→ **GIVEN RECORDS**:
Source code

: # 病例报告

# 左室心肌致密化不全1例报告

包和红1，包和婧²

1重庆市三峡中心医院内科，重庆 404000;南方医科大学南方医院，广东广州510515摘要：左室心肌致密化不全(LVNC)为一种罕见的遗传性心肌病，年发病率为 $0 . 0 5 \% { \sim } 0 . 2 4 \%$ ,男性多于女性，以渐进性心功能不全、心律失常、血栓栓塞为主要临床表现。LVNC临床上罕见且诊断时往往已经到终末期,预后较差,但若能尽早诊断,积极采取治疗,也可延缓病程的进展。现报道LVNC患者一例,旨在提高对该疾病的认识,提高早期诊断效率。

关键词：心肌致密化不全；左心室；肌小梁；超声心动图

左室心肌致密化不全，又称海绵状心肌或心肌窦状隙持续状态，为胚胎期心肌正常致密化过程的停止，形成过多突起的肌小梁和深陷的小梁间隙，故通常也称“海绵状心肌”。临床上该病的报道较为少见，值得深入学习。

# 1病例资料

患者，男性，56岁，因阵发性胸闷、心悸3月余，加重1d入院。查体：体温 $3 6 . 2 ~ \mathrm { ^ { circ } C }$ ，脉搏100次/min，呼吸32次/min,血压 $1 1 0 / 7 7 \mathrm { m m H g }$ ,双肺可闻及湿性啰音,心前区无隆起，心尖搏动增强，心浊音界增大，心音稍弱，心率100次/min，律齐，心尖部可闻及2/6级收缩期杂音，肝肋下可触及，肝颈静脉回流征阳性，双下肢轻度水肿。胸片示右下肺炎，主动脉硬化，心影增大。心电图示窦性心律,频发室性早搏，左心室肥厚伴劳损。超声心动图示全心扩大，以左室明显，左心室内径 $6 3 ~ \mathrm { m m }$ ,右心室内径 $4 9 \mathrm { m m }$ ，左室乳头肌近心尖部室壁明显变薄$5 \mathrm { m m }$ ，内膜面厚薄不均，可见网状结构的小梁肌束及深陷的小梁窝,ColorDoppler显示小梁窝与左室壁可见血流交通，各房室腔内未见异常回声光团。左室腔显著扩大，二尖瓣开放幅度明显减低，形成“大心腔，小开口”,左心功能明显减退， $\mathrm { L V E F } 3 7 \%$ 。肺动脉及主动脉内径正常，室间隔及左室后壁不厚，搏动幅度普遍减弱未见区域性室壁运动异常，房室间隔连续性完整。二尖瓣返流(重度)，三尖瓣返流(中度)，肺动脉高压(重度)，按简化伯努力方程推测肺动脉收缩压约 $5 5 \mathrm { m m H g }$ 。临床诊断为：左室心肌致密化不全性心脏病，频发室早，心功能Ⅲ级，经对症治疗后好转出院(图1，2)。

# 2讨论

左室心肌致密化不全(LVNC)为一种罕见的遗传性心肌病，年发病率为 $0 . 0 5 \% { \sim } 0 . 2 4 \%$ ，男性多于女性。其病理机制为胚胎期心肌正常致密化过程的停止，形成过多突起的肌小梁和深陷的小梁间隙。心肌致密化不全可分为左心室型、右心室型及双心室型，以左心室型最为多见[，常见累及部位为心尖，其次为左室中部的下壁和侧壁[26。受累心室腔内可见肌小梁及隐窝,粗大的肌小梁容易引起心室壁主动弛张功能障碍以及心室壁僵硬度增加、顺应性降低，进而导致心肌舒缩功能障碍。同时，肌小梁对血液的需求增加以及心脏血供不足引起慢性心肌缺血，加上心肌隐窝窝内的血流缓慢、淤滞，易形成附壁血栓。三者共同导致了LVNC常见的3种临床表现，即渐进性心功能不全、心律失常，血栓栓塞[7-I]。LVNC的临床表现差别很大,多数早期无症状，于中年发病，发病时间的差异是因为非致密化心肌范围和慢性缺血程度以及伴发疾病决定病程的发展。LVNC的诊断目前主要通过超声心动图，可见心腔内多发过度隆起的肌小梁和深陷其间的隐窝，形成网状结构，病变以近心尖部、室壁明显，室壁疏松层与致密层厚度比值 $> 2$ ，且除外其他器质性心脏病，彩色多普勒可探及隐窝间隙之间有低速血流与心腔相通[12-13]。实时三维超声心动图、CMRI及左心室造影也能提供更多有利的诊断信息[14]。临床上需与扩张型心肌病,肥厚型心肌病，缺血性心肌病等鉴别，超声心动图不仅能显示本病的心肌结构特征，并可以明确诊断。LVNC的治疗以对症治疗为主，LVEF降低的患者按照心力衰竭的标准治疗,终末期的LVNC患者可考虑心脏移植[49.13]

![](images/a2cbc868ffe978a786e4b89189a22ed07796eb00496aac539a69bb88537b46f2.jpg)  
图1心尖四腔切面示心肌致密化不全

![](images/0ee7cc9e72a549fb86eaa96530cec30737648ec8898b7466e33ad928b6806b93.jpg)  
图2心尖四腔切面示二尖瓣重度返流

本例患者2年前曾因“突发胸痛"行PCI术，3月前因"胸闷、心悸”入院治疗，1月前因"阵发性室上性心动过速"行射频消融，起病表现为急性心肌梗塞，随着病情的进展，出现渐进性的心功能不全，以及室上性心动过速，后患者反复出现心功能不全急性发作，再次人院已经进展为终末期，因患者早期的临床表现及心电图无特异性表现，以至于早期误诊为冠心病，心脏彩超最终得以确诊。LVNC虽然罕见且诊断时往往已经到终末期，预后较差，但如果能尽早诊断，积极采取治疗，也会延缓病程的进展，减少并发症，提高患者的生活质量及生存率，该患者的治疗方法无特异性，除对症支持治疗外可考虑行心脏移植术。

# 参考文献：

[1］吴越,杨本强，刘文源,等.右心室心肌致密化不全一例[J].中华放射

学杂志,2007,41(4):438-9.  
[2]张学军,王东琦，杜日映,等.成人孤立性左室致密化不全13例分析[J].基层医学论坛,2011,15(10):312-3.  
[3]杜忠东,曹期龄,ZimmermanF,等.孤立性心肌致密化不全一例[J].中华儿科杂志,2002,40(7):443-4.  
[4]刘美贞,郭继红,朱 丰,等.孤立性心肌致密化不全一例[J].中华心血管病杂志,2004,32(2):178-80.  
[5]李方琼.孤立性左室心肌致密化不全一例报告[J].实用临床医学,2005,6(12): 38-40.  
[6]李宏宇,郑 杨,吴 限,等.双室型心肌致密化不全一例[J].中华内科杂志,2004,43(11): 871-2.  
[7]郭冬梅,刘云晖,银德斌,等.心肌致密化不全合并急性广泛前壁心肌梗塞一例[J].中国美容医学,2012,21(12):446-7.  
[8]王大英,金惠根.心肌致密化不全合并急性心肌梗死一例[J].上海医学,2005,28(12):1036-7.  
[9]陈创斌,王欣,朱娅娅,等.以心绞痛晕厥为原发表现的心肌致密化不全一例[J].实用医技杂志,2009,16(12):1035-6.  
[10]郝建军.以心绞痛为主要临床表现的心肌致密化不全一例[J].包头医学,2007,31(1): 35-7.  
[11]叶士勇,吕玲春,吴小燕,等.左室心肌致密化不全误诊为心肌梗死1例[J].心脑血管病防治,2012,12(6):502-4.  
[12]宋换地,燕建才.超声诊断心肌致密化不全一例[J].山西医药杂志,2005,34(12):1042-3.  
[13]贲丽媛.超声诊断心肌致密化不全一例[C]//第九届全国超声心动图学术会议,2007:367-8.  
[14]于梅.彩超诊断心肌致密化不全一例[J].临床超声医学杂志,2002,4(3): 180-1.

→ **TASK TO COMPLETE**: After locating the line above that contains "[7]郭冬梅,刘云晖,银德斌", write out that line and every later one exactly, through the last line of the material, and nothing else.

→ **ANSWER**:
[7]郭冬梅,刘云晖,银德斌,等.心肌致密化不全合并急性广泛前壁心肌梗塞一例[J].中国美容医学,2012,21(12):446-7.  
[8]王大英,金惠根.心肌致密化不全合并急性心肌梗死一例[J].上海医学,2005,28(12):1036-7.  
[9]陈创斌,王欣,朱娅娅,等.以心绞痛晕厥为原发表现的心肌致密化不全一例[J].实用医技杂志,2009,16(12):1035-6.  
[10]郝建军.以心绞痛为主要临床表现的心肌致密化不全一例[J].包头医学,2007,31(1): 35-7.  
[11]叶士勇,吕玲春,吴小燕,等.左室心肌致密化不全误诊为心肌梗死1例[J].心脑血管病防治,2012,12(6):502-4.  
[12]宋换地,燕建才.超声诊断心肌致密化不全一例[J].山西医药杂志,2005,34(12):1042-3.  
[13]贲丽媛.超声诊断心肌致密化不全一例[C]//第九届全国超声心动图学术会议,2007:367-8.  
[14]于梅.彩超诊断心肌致密化不全一例[J].临床超声医学杂志,2002,4(3): 180-1.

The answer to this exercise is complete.